On the other hand, I like that grid problems greatly simplify parsing :P
By the nature of this problem, I think that if you use the grid layout to detect the cycle you can derive the numbers after the first repetition. Since you are always doing the same operations on the same order, if you do them on the same grid it will give you the same result. (a lot of same, I know)
Yes; I added each grid to a map, along with the step where it was first seen. When a collision is found, we know the current step number, the offset where the loop began and the length of the loop, which is enough to calculate a point in time to jump forward to. Then I just continued the loop until reaching the target step count, although it might have been smarter to also store the reverse map of step number -> grid and use that to get the final state in one step.
crazy fast
my cycle period was 22 so I had trouble spotting it in the output
I used a hash { sequence => cycle_number } where sequence = [score_N, score_W, score_S, score_E]. Once I got a sequence that was already in the hash, it meant it had started repeating
Mine was 36, lol.
I didn't even realize it looped before submitting. I just saw that 1000 and 10,000 iterations returned the same load, so I submitted that
@@chjabr0010 Why are everyone getting different periods? Mine was 34.
If anything I need to learn to submit the answer ( even if do stuff manually ) rather than have working code outputting both numbers xD
Btw, for rolling north efficiently, process column top to bottom, keep count of Os seen and last wall index, when you see a wall (#), place the count of Os starting from last hash index. ( Somewhat like computing runs of array, so the additional detail is to be careful for the last set of runs, so need to imagine walls at index -1 and n )

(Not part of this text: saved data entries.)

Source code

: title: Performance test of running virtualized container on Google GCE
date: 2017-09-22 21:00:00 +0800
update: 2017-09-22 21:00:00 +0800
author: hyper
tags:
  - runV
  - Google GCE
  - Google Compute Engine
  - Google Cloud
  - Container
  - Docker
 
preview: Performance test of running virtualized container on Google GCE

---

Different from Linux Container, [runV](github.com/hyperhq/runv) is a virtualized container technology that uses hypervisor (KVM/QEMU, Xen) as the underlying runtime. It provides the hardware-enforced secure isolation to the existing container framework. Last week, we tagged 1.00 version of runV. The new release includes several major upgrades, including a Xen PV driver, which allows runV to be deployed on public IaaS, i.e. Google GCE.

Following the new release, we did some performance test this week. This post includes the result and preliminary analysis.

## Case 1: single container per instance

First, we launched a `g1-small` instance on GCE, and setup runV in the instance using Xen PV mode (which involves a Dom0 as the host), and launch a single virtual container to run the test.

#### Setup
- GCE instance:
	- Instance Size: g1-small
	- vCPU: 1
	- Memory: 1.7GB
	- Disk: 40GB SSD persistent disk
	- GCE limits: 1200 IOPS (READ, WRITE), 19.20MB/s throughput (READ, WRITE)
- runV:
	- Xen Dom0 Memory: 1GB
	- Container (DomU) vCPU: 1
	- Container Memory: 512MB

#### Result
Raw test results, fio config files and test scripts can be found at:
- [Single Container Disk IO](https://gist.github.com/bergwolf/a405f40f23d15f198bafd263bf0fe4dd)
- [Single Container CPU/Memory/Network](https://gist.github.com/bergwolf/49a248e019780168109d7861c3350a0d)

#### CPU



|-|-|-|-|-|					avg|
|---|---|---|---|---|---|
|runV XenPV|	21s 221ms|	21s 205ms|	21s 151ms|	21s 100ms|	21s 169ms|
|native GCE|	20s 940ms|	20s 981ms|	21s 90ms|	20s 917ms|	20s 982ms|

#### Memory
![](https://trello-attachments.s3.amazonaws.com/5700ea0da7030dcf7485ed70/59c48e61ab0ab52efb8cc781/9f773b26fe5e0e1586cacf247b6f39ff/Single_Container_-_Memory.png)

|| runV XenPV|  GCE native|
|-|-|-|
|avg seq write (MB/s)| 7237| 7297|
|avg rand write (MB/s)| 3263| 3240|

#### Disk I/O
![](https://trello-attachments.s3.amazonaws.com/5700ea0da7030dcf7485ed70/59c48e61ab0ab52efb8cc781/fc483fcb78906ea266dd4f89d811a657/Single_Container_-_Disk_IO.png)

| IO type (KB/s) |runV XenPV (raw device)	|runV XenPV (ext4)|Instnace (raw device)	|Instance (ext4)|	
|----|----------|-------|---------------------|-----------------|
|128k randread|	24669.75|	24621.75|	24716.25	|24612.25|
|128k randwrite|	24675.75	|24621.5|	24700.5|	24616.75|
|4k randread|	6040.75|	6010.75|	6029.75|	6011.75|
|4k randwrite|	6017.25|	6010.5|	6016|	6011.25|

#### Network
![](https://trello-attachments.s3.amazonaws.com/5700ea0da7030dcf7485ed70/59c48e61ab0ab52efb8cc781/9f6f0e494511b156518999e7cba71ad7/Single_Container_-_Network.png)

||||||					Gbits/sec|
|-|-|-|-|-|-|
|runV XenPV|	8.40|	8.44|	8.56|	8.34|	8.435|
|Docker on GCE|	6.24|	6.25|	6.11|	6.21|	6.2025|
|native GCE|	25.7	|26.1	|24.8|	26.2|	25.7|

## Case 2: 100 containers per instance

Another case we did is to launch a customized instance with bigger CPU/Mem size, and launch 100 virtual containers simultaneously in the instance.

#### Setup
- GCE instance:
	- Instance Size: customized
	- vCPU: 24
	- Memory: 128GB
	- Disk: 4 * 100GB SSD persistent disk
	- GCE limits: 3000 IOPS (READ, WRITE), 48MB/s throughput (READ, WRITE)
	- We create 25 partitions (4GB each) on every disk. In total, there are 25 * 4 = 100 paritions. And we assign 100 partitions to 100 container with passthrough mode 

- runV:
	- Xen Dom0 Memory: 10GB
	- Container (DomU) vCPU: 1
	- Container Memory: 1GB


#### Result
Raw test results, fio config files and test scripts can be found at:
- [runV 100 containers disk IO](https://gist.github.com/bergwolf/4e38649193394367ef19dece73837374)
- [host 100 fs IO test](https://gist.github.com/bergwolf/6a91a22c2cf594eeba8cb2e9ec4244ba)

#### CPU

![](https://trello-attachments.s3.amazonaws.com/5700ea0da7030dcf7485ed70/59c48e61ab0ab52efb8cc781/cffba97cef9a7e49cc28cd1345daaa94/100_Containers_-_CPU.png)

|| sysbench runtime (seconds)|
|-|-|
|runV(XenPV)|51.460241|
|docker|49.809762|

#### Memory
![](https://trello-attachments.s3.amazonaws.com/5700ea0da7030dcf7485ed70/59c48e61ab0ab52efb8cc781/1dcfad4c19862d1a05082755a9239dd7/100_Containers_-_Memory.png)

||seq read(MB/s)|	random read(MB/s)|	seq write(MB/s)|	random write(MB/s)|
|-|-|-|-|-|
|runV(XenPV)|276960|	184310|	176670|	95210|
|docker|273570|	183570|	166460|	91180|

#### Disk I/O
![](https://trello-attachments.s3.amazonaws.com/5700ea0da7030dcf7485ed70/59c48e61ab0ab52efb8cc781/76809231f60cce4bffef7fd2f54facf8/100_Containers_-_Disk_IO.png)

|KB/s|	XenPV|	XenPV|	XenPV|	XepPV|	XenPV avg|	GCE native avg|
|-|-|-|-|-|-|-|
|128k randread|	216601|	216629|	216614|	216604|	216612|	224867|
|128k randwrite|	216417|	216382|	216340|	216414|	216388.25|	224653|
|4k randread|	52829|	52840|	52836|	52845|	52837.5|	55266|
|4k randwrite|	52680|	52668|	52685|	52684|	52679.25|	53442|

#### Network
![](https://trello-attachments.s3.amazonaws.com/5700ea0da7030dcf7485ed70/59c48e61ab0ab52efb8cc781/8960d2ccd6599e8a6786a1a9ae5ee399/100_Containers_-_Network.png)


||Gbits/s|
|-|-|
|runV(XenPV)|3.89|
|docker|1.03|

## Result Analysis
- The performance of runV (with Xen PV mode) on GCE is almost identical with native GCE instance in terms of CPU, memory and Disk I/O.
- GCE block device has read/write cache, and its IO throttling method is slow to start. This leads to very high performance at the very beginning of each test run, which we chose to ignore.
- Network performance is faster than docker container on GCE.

ohhhhh you can just rotate!! i wrote 4 shifts and it took ages but i have a grid util which could have just rotated for me
3:10 is there no way in python to walk backwards through a range? And damn you are lucky with a 9 cycle, my cycle is 70.
I think you can do `reversed(range(limit)):`
range(len(arr), -1, -1) range(start, excluded_end, step)
I think that the problem converges after about 1000 iterations. At least for my input doing 1k was enough
Mine started repeating after about 140 iterations. I break when I see a grid repeated.